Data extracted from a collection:
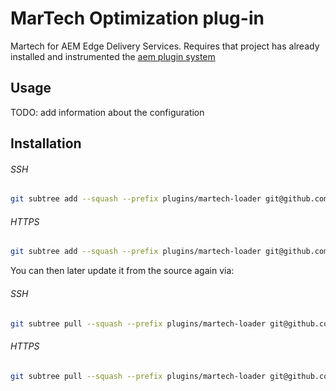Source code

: # MarTech Optimization plug-in
Martech for AEM Edge Delivery Services.
Requires that project has already installed and instrumented the [aem plugin system](https://github.com/chicharr/aem-lib-plugin-system)

## Usage
TODO: add information about the configuration

## Installation
###### SSH

```bash
git subtree add --squash --prefix plugins/martech-loader git@github.com:chicharr/aem-martech-loader.git main
```

###### HTTPS

```bash
git subtree add --squash --prefix plugins/martech-loader git@github.com:chicharr/aem-martech-loader.git main
```

You can then later update it from the source again via:

###### SSH

```bash
git subtree pull --squash --prefix plugins/martech-loader git@github.com:chicharr/aem-martech-loader.git main
```

###### HTTPS

```bash
git subtree pull --squash --prefix plugins/martech-loader git@github.com:chicharr/aem-martech-loader.git main
```
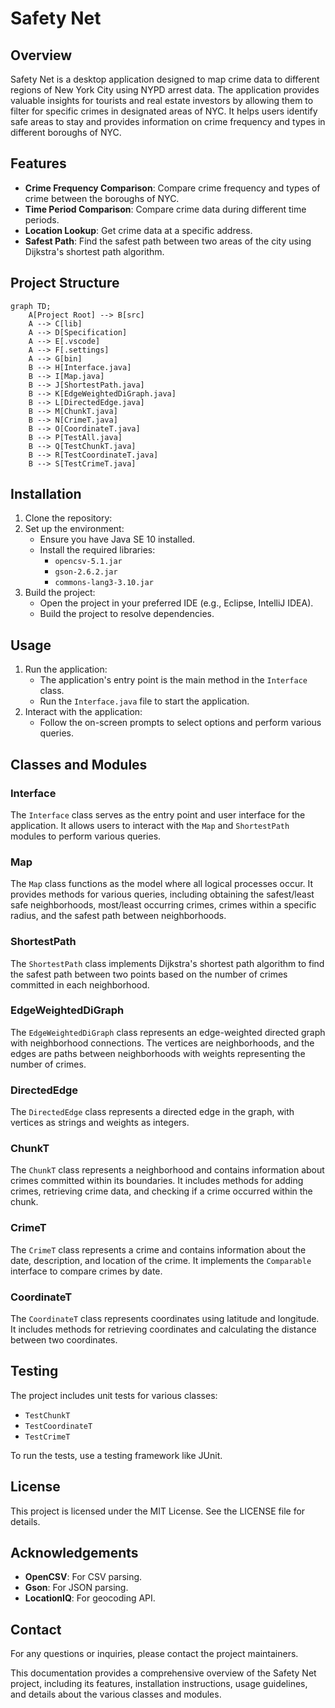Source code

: # Safety Net

## Overview
Safety Net is a desktop application designed to map crime data to different regions of New York City using NYPD arrest data. The application provides valuable insights for tourists and real estate investors by allowing them to filter for specific crimes in designated areas of NYC. It helps users identify safe areas to stay and provides information on crime frequency and types in different boroughs of NYC.

## Features
- **Crime Frequency Comparison**: Compare crime frequency and types of crime between the boroughs of NYC.
- **Time Period Comparison**: Compare crime data during different time periods.
- **Location Lookup**: Get crime data at a specific address.
- **Safest Path**: Find the safest path between two areas of the city using Dijkstra's shortest path algorithm.

## Project Structure
```mermaid
graph TD;
    A[Project Root] --> B[src]
    A --> C[lib]
    A --> D[Specification]
    A --> E[.vscode]
    A --> F[.settings]
    A --> G[bin]
    B --> H[Interface.java]
    B --> I[Map.java]
    B --> J[ShortestPath.java]
    B --> K[EdgeWeightedDiGraph.java]
    B --> L[DirectedEdge.java]
    B --> M[ChunkT.java]
    B --> N[CrimeT.java]
    B --> O[CoordinateT.java]
    B --> P[TestAll.java]
    B --> Q[TestChunkT.java]
    B --> R[TestCoordinateT.java]
    B --> S[TestCrimeT.java]
```

## Installation
1. Clone the repository:
2. Set up the environment:
    - Ensure you have Java SE 10 installed.
    - Install the required libraries:
      - `opencsv-5.1.jar`
      - `gson-2.6.2.jar`
      - `commons-lang3-3.10.jar`
3. Build the project:
    - Open the project in your preferred IDE (e.g., Eclipse, IntelliJ IDEA).
    - Build the project to resolve dependencies.

## Usage
1. Run the application:
    - The application's entry point is the main method in the `Interface` class.
    - Run the `Interface.java` file to start the application.
2. Interact with the application:
    - Follow the on-screen prompts to select options and perform various queries.

## Classes and Modules

### Interface
The `Interface` class serves as the entry point and user interface for the application. It allows users to interact with the `Map` and `ShortestPath` modules to perform various queries.

### Map
The `Map` class functions as the model where all logical processes occur. It provides methods for various queries, including obtaining the safest/least safe neighborhoods, most/least occurring crimes, crimes within a specific radius, and the safest path between neighborhoods.

### ShortestPath
The `ShortestPath` class implements Dijkstra's shortest path algorithm to find the safest path between two points based on the number of crimes committed in each neighborhood.

### EdgeWeightedDiGraph
The `EdgeWeightedDiGraph` class represents an edge-weighted directed graph with neighborhood connections. The vertices are neighborhoods, and the edges are paths between neighborhoods with weights representing the number of crimes.

### DirectedEdge
The `DirectedEdge` class represents a directed edge in the graph, with vertices as strings and weights as integers.

### ChunkT
The `ChunkT` class represents a neighborhood and contains information about crimes committed within its boundaries. It includes methods for adding crimes, retrieving crime data, and checking if a crime occurred within the chunk.

### CrimeT
The `CrimeT` class represents a crime and contains information about the date, description, and location of the crime. It implements the `Comparable` interface to compare crimes by date.

### CoordinateT
The `CoordinateT` class represents coordinates using latitude and longitude. It includes methods for retrieving coordinates and calculating the distance between two coordinates.

## Testing
The project includes unit tests for various classes:
- `TestChunkT`
- `TestCoordinateT`
- `TestCrimeT`

To run the tests, use a testing framework like JUnit.

## License
This project is licensed under the MIT License. See the LICENSE file for details.

## Acknowledgements
- **OpenCSV**: For CSV parsing.
- **Gson**: For JSON parsing.
- **LocationIQ**: For geocoding API.

## Contact
For any questions or inquiries, please contact the project maintainers.

This documentation provides a comprehensive overview of the Safety Net project, including its features, installation instructions, usage guidelines, and details about the various classes and modules.

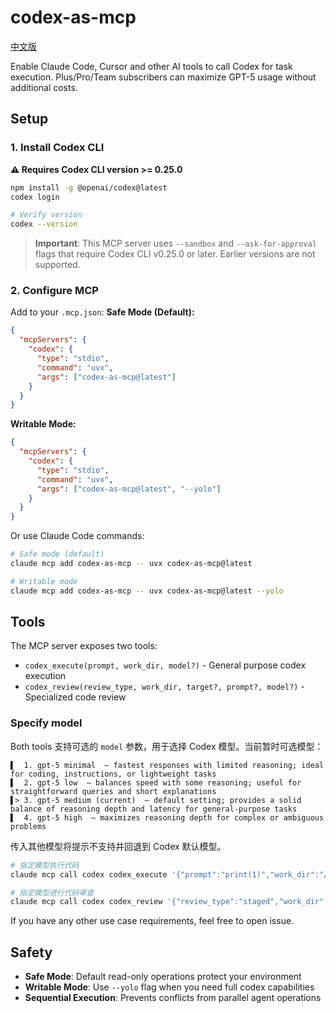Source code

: # codex-as-mcp

[中文版](./README.zh-CN.md)

Enable Claude Code, Cursor and other AI tools to call Codex for task execution. Plus/Pro/Team subscribers can maximize GPT-5 usage without additional costs.

## Setup

### 1. Install Codex CLI

**⚠️ Requires Codex CLI version >= 0.25.0**

```bash
npm install -g @openai/codex@latest
codex login

# Verify version
codex --version
```

> **Important**: This MCP server uses `--sandbox` and `--ask-for-approval` flags that require Codex CLI v0.25.0 or later. Earlier versions are not supported.

### 2. Configure MCP

Add to your `.mcp.json`:
**Safe Mode (Default):**
```json
{
  "mcpServers": {
    "codex": {
      "type": "stdio",
      "command": "uvx",
      "args": ["codex-as-mcp@latest"]
    }
  }
}
```

**Writable Mode:**
```json
{
  "mcpServers": {
    "codex": {
      "type": "stdio",
      "command": "uvx",
      "args": ["codex-as-mcp@latest", "--yolo"]
    }
  }
}
```

Or use Claude Code commands:
```bash
# Safe mode (default)
claude mcp add codex-as-mcp -- uvx codex-as-mcp@latest

# Writable mode
claude mcp add codex-as-mcp -- uvx codex-as-mcp@latest --yolo
```

## Tools

The MCP server exposes two tools:
- `codex_execute(prompt, work_dir, model?)` - General purpose codex execution
- `codex_review(review_type, work_dir, target?, prompt?, model?)` - Specialized code review

### Specify model

Both tools 支持可选的 `model` 参数，用于选择 Codex 模型。当前暂时可选模型：

```log
▌  1. gpt-5 minimal  — fastest responses with limited reasoning; ideal for coding, instructions, or lightweight tasks
▌  2. gpt-5 low  — balances speed with some reasoning; useful for straightforward queries and short explanations
▌> 3. gpt-5 medium (current)  — default setting; provides a solid balance of reasoning depth and latency for general-purpose tasks
▌  4. gpt-5 high  — maximizes reasoning depth for complex or ambiguous problems
```

传入其他模型将提示不支持并回退到 Codex 默认模型。

```bash
# 指定模型执行代码
claude mcp call codex codex_execute '{"prompt":"print(1)","work_dir":"/path","model":"gpt-5 high"}'

# 指定模型进行代码审查
claude mcp call codex codex_review '{"review_type":"staged","work_dir":"/path","model":"gpt-5 low"}'
```

If you have any other use case requirements, feel free to open issue.

## Safety

- **Safe Mode**: Default read-only operations protect your environment
- **Writable Mode**: Use `--yolo` flag when you need full codex capabilities
- **Sequential Execution**: Prevents conflicts from parallel agent operations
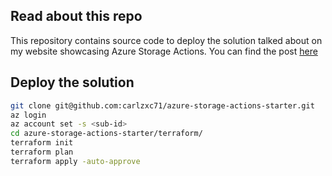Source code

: ## Read about this repo

This repository contains source code to deploy the solution talked about on my website showcasing Azure Storage Actions.
You can find the post [here](https://www.lindbergtech.com/azure-storage-actions-a-preview-service/)

## Deploy the solution
```Bash
git clone git@github.com:carlzxc71/azure-storage-actions-starter.git
az login
az account set -s <sub-id>
cd azure-storage-actions-starter/terraform/
terraform init
terraform plan
terraform apply -auto-approve
```
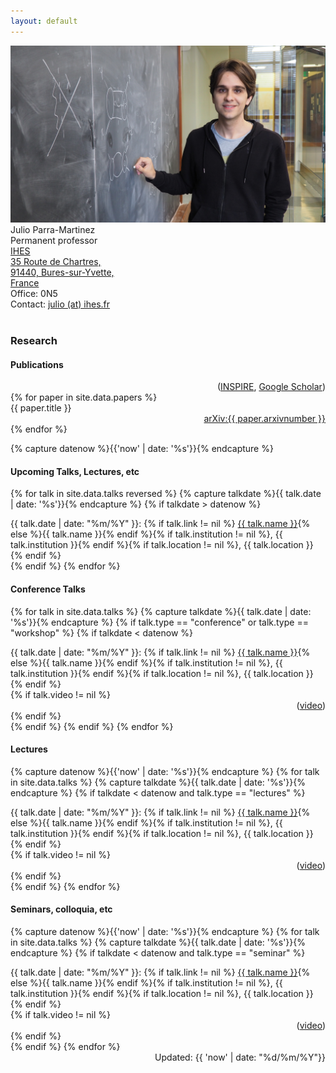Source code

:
 ```yaml
---
layout: default
--- 
```

<div class="row">
<div class="col-4 col-sm-4 col-md-5">
<img src="/images/julio.jpg">  
</div>
<div class="col-8 col-sm-8 col-md-4">
Julio Parra-Martinez <br> 
Permanent professor <br>
<a href="https://www.ihes.fr/en/">IHES </a> <br>
<a href="https://www.ihes.fr/en/directions/"> 35 Route de Chartres,  <br>
91440, Bures-sur-Yvette,   <br>
France</a>  <br>
Office: 0N5 <br>
Contact: <a href="mailto:julio@ihes.fr"> julio (at) ihes.fr</a> <br>
<!--

<a href="/contact/index.html">Contact </a>
<D-c>-->
</div>
<div class="col-5 col-sm-5 col-md-3">
<img src="/images/IHES-logo-3-filets.png" class="float-sm-center float-md-right" style="width:100%">  
</div>
</div>
<br>

***


<!--

I am a theoretical physicist working on quantum field theory, scattering amplitudes, gravitation, effective field theories and string theory. 
<br>

### My group ###

Jonah Berean-Dutcher (PhD student, UBC) <br>
Rachel Wang (PhD student, UBC) <br>
Vincent He (Masters student, UBC) <br>
<br>
Past members:
Francesco Calisto (Summer student 2023 -> PhD Student at Caltech)
-->


<br>

### Research ###

  <div class="row">
    <div class="col-md-8 col-0"> <h4> Publications </h4> </div>
    <div class="col-md-4 col-12" style="vertical-align: middle; text-align:right"> (<a href="http://inspirehep.net/author/profile/J.Parra.Martinez.1">INSPIRE</a>, <a href="https://scholar.google.com/citations?user=oASELmIAAAAJ&hl=en&authuser=1">Google Scholar</a>)</div>
  </div>
  {% for paper in site.data.papers %}
  <div class="row">
    <div class="col-md-10 col-0"> {{ paper.title }} </div>
    <div class="col-md-2 col-12" style="text-align:right"> <a href="http://arxiv.org/abs/{{ paper.arxivnumber }}">arXiv:{{ paper.arxivnumber }}</a> </div>
  </div>
  {% endfor %}
 
<br>


{% capture datenow %}{{'now' | date: '%s'}}{% endcapture %}

#### Upcoming Talks, Lectures, etc ####

{% for talk in site.data.talks reversed %}
{% capture talkdate %}{{ talk.date | date: '%s'}}{% endcapture %}
  {% if talkdate > datenow %}
  <div class="row">
     <div class="col-11"> {{ talk.date | date: "%m/%Y" }}: {% if talk.link != nil %} <a href="{{ talk.link }}">{{ talk.name }}</a>{% else %}{{ talk.name }}{% endif %}{% if talk.institution != nil %}, {{ talk.institution }}{% endif %}{% if talk.location != nil %}, {{ talk.location }} {% endif %} </div> 
  </div>
  {% endif %}
{% endfor %}

<br>


#### Conference Talks ####

{% for talk in site.data.talks %}
{% capture talkdate %}{{ talk.date | date: '%s'}}{% endcapture %}
  {% if talk.type == "conference" or talk.type == "workshop" %}
  {% if talkdate < datenow %}
  <div class="row">
    <div class="col-11"> {{ talk.date | date: "%m/%Y" }}: {% if talk.link != nil %} <a href="{{ talk.link }}">{{ talk.name }}</a>{% else %}{{ talk.name }}{% endif %}{% if talk.institution != nil %}, {{ talk.institution }}{% endif %}{% if talk.location != nil %}, {{ talk.location }} {% endif %} </div> 
    {% if talk.video != nil %}
    <div class="col-1" style="text-align:right">(<a href="{{ talk.video }}">video</a>)</div>
    {% endif %}
  </div>
  {% endif %}
  {% endif %}
{% endfor %}

<br>

#### Lectures ####

{% capture datenow %}{{'now' | date: '%s'}}{% endcapture %}
{% for talk in site.data.talks %}
{% capture talkdate %}{{ talk.date | date: '%s'}}{% endcapture %}
  {% if talkdate < datenow and talk.type == "lectures" %}
  <div class="row">
    <div class="col-11"> {{ talk.date | date: "%m/%Y" }}: {% if talk.link != nil %} <a href="{{ talk.link }}">{{ talk.name }}</a>{% else %}{{ talk.name }}{% endif %}{% if talk.institution != nil %}, {{ talk.institution }}{% endif %}{% if talk.location != nil %}, {{ talk.location }} {% endif %} </div> 
    {% if talk.video != nil %}
    <div class="col-1" style="text-align:right">(<a href="{{ talk.video }}">video</a>)</div>
    {% endif %}
  </div>
  {% endif %}
{% endfor %}

<br>

#### Seminars, colloquia, etc ####

{% capture datenow %}{{'now' | date: '%s'}}{% endcapture %}
{% for talk in site.data.talks %}
{% capture talkdate %}{{ talk.date | date: '%s'}}{% endcapture %}
  {% if talkdate < datenow and talk.type == "seminar" %}
  <div class="row">
     <div class="col-11"> {{ talk.date | date: "%m/%Y" }}: {% if talk.link != nil %} <a href="{{ talk.link }}">{{ talk.name }}</a>{% else %}{{ talk.name }}{% endif %}{% if talk.institution != nil %}, {{ talk.institution }}{% endif %}{% if talk.location != nil %}, {{ talk.location }} {% endif %} </div>  
    {% if talk.video != nil %}
    <div class="col-1" style="text-align:right">(<a href="{{ talk.video }}">video</a>)</div>
    {% endif %}
  </div>
  {% endif %}
{% endfor %}

<br>

<div class="row">
    <div class="col-6">  </div>
    <div class="col-6" style="text-align:right">  Updated: {{ 'now' | date: "%d/%m/%Y"}} </div>
</div>


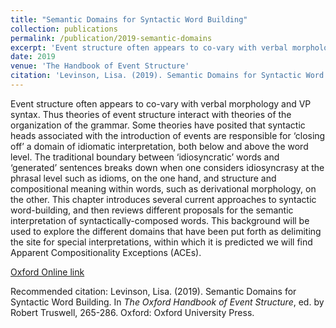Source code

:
 ```yaml
---
title: "Semantic Domains for Syntactic Word Building"
collection: publications
permalink: /publication/2019-semantic-domains
excerpt: 'Event structure often appears to co-vary with verbal morphology and VP syntax. Thus theories of event structure interact with theories of the organization of the grammar. Some theories have posited that syntactic heads associated with the introduction of events are responsible for ‘closing off’ a domain of idiomatic interpretation, both below and above the word level. The traditional boundary between ‘idiosyncratic’ words and ‘generated’ sentences breaks down when one considers idiosyncrasy at the phrasal level such as idioms, on the one hand, and structure and compositional meaning within words, such as derivational morphology, on the other. This chapter introduces several current approaches to syntactic word-building, and then reviews different proposals for the semantic interpretation of syntactically-composed words. This background will be used to explore the different domains that have been put forth as delimiting the site for special interpretations, within which it is predicted we will find Apparent Compositionality Exceptions (ACEs).'
date: 2019
venue: 'The Handbook of Event Structure'
citation: 'Levinson, Lisa. (2019). Semantic Domains for Syntactic Word Building. In <i>The Oxford Handbook of Event Structure</i>, ed. by Robert Truswell, 265-286. Oxford: Oxford University Press.'
---
```

Event structure often appears to co-vary with verbal morphology and VP syntax. Thus theories of event structure interact with theories of the organization of the grammar. Some theories have posited that syntactic heads associated with the introduction of events are responsible for ‘closing off’ a domain of idiomatic interpretation, both below and above the word level. The traditional boundary between ‘idiosyncratic’ words and ‘generated’ sentences breaks down when one considers idiosyncrasy at the phrasal level such as idioms, on the one hand, and structure and compositional meaning within words, such as derivational morphology, on the other. This chapter introduces several current approaches to syntactic word-building, and then reviews different proposals for the semantic interpretation of syntactically-composed words. This background will be used to explore the different domains that have been put forth as delimiting the site for special interpretations, within which it is predicted we will find Apparent Compositionality Exceptions (ACEs).

[Oxford Online link](https://www.oxfordhandbooks.com/view/10.1093/oxfordhb/9780199685318.001.0001/oxfordhb-9780199685318-e-31)

Recommended citation: Levinson, Lisa. (2019). Semantic Domains for Syntactic Word Building. In <i>The Oxford Handbook of Event Structure</i>, ed. by Robert Truswell, 265-286. Oxford: Oxford University Press.
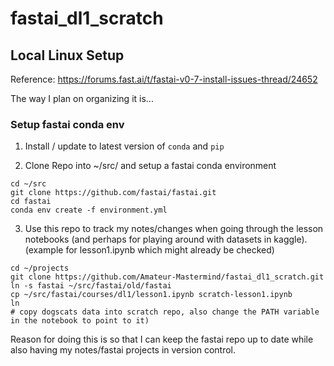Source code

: # fastai_dl1_scratch


## Local Linux Setup
Reference: https://forums.fast.ai/t/fastai-v0-7-install-issues-thread/24652

The way I plan on organizing it is...
### Setup fastai conda env
1. Install / update to latest version of `conda` and `pip` 

2. Clone Repo into ~/src/ and setup a fastai conda environment
```
cd ~/src
git clone https://github.com/fastai/fastai.git
cd fastai
conda env create -f environment.yml
```

3. Use this repo to track my notes/changes when going through the lesson notebooks (and perhaps for playing around with datasets in kaggle). (example for lesson1.ipynb which might already be checked)
```
cd ~/projects
git clone https://github.com/Amateur-Mastermind/fastai_dl1_scratch.git
ln -s fastai ~/src/fastai/old/fastai
cp ~/src/fastai/courses/dl1/lesson1.ipynb scratch-lesson1.ipynb
ln 
# copy dogscats data into scratch repo, also change the PATH variable in the notebook to point to it)
```
Reason for doing this is so that I can keep the fastai repo up to date while also having my notes/fastai projects in version control.
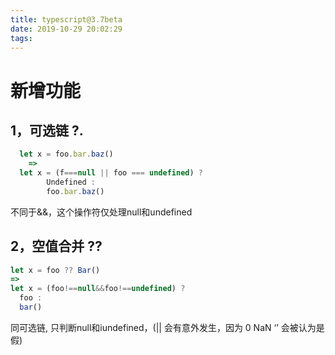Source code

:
 ```yaml
---
title: typescript@3.7beta
date: 2019-10-29 20:02:29
tags:
---
```

# 新增功能

## 1，可选链 ?.


```ts
  let x = foo.bar.baz()
    =>
  let x = (f===null || foo === undefined) ?
        Undefined :
        foo.bar.baz()
```
不同于&&，这个操作符仅处理null和undefined

## 2，空值合并 ??
  ```ts
  let x = foo ?? Bar()
  =>
  let x = (foo!==null&&foo!==undefined) ?
    foo :
    bar()
  ```
  同可选链, 只判断null和iundefined，(|| 会有意外发生，因为 0 NaN ‘’ 会被认为是假)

* [WHAT THE TASK ASKS]: Show every line above in which the word "boundary" occurs.

* [RESPONSE]:
excerpt: 'Event structure often appears to co-vary with verbal morphology and VP syntax. Thus theories of event structure interact with theories of the organization of the grammar. Some theories have posited that syntactic heads associated with the introduction of events are responsible for ‘closing off’ a domain of idiomatic interpretation, both below and above the word level. The traditional boundary between ‘idiosyncratic’ words and ‘generated’ sentences breaks down when one considers idiosyncrasy at the phrasal level such as idioms, on the one hand, and structure and compositional meaning within words, such as derivational morphology, on the other. This chapter introduces several current approaches to syntactic word-building, and then reviews different proposals for the semantic interpretation of syntactically-composed words. This background will be used to explore the different domains that have been put forth as delimiting the site for special interpretations, within which it is predicted we will find Apparent Compositionality Exceptions (ACEs).'
Event structure often appears to co-vary with verbal morphology and VP syntax. Thus theories of event structure interact with theories of the organization of the grammar. Some theories have posited that syntactic heads associated with the introduction of events are responsible for ‘closing off’ a domain of idiomatic interpretation, both below and above the word level. The traditional boundary between ‘idiosyncratic’ words and ‘generated’ sentences breaks down when one considers idiosyncrasy at the phrasal level such as idioms, on the one hand, and structure and compositional meaning within words, such as derivational morphology, on the other. This chapter introduces several current approaches to syntactic word-building, and then reviews different proposals for the semantic interpretation of syntactically-composed words. This background will be used to explore the different domains that have been put forth as delimiting the site for special interpretations, within which it is predicted we will find Apparent Compositionality Exceptions (ACEs).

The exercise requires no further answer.